Scientists worry about increasing westerly winds bringing more winter rain, as global warming raises evaporation from the Mediterranean Sea
A sudden heavy snowfall threw life out of gear in Kashmir this March. Snow up to several feet fell on most of the valley, whipping up blizzards and triggering avalanches on the steeper mountain slopes. At least 17 deaths have been reported. Around 2,000 homes have been damaged, roads have been blocked and electricity has been disrupted in many parts of the state.

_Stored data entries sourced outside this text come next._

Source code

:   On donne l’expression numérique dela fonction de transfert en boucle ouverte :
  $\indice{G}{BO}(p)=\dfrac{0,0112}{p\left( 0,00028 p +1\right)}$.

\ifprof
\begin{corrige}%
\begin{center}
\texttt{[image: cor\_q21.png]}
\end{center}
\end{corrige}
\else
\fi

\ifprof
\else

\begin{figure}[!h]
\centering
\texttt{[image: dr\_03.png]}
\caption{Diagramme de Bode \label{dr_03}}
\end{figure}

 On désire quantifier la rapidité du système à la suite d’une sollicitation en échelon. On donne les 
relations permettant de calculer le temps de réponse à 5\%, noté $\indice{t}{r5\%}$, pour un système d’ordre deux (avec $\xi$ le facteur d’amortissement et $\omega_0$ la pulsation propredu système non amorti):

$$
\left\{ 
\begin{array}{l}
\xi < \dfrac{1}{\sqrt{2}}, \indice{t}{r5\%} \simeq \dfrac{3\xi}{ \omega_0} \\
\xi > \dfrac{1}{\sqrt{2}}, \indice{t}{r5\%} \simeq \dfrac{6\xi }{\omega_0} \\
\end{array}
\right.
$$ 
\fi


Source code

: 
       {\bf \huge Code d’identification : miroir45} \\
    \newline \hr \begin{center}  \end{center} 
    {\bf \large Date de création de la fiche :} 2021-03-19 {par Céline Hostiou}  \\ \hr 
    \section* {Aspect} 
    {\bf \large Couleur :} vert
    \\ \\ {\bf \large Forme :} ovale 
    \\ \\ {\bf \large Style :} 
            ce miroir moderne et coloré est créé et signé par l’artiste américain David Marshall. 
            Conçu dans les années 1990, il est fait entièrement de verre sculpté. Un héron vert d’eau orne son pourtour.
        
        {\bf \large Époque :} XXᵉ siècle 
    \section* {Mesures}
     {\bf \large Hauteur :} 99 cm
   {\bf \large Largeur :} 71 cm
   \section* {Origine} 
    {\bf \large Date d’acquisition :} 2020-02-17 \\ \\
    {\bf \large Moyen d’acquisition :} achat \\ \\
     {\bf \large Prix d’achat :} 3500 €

The unusually late and unusually heavy winter rain in northern, central and western parts of India did not affect everyday life in the same way, but the economic costs will be very high. The rain spoilt standing crops ready for the harvest in large swatches of Maharashtra, Madhya Pradesh, Punjab, Haryana and Uttar Pradesh. Planners fear a spike in food prices in the coming weeks, just at the time when it will hurt the ruling party the most, as India goes to the polls in April and May.
While the recent wet weather has been unexpected, experts say it is not unseasonal, at least not in Kashmir. “If you really look into the curve of snow cover, there is always a sudden peak in snow cover in the month of March,” says Anil Kulkarni, glaciologist at the Indian Institute of Science’s Divecha Centre for Climate Change in Bangalore. “It is more a part of climate variability.”

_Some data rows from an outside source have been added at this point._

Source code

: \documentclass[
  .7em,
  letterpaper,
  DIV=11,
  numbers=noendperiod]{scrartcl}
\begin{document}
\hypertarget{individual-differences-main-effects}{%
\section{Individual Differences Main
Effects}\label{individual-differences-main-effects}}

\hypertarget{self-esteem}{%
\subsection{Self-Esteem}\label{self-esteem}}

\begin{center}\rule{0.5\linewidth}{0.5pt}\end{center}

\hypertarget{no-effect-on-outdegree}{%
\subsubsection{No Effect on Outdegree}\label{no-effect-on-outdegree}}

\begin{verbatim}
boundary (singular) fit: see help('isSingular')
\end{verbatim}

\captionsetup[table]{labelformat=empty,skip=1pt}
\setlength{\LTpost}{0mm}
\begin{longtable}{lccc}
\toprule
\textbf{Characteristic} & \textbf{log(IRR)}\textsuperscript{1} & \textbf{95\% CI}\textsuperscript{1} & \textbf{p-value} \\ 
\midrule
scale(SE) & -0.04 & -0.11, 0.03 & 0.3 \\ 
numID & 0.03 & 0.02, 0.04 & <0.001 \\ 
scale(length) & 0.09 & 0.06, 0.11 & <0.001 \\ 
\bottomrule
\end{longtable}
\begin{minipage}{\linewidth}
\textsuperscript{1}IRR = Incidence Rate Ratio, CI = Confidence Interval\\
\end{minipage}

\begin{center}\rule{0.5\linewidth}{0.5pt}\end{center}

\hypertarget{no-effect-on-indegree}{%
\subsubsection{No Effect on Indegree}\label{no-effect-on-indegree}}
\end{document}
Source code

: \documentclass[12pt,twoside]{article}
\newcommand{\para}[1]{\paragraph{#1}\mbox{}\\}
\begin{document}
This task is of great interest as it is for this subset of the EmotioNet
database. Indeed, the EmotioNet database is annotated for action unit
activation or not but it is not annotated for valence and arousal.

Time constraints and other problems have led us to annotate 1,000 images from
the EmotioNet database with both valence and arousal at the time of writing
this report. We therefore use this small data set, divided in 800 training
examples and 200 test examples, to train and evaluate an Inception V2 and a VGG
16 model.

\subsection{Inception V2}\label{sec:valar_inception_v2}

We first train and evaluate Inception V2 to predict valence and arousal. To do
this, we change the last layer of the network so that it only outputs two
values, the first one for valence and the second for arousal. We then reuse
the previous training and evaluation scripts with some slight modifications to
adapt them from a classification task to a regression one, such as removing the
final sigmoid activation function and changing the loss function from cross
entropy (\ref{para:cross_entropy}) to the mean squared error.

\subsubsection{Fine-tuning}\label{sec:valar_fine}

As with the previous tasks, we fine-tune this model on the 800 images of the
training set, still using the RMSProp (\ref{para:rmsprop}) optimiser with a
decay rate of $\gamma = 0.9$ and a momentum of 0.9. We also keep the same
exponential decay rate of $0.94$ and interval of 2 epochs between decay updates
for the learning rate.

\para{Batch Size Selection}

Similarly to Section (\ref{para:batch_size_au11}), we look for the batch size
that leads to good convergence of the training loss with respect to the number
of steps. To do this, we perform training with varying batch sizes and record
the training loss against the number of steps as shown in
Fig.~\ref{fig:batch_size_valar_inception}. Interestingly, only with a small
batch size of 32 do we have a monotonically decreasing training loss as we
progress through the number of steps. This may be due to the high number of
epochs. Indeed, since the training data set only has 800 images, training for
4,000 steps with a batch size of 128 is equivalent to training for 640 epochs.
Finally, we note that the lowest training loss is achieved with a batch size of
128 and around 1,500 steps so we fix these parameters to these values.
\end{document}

This shock has been due to the massive quantity of snow that has been dumped into Kashmir. The snowfall might have been caused by one of several atmospheric phenomena.
Winter rain and snow in the Himalayas is brought by western disturbances, cyclonic circulations that develop over the Mediterranean Sea and move east. Once it hits the Pir Panjal range of the Himalaya, the westerly winds get deflected in two directions, explains A.L. Ramanathan, professor at New Delhi’s Jawaharlal Nehru University School of Environmental Sciences. One stream blows along the Karakoram mountains towards Ladakh. The other flows south of the Karakoram and into Kashmir.
Ramanathan says the excessive snow in Kashmir could be caused by the westerlies not having enough momentum to make the journey into Ladakh but getting concentrated as one stream into Kashmir. “This time, I think, the elevation of the circulation is less and it is not crossing the Karakoram and because of that it is coming only to Kashmir and other regions there.”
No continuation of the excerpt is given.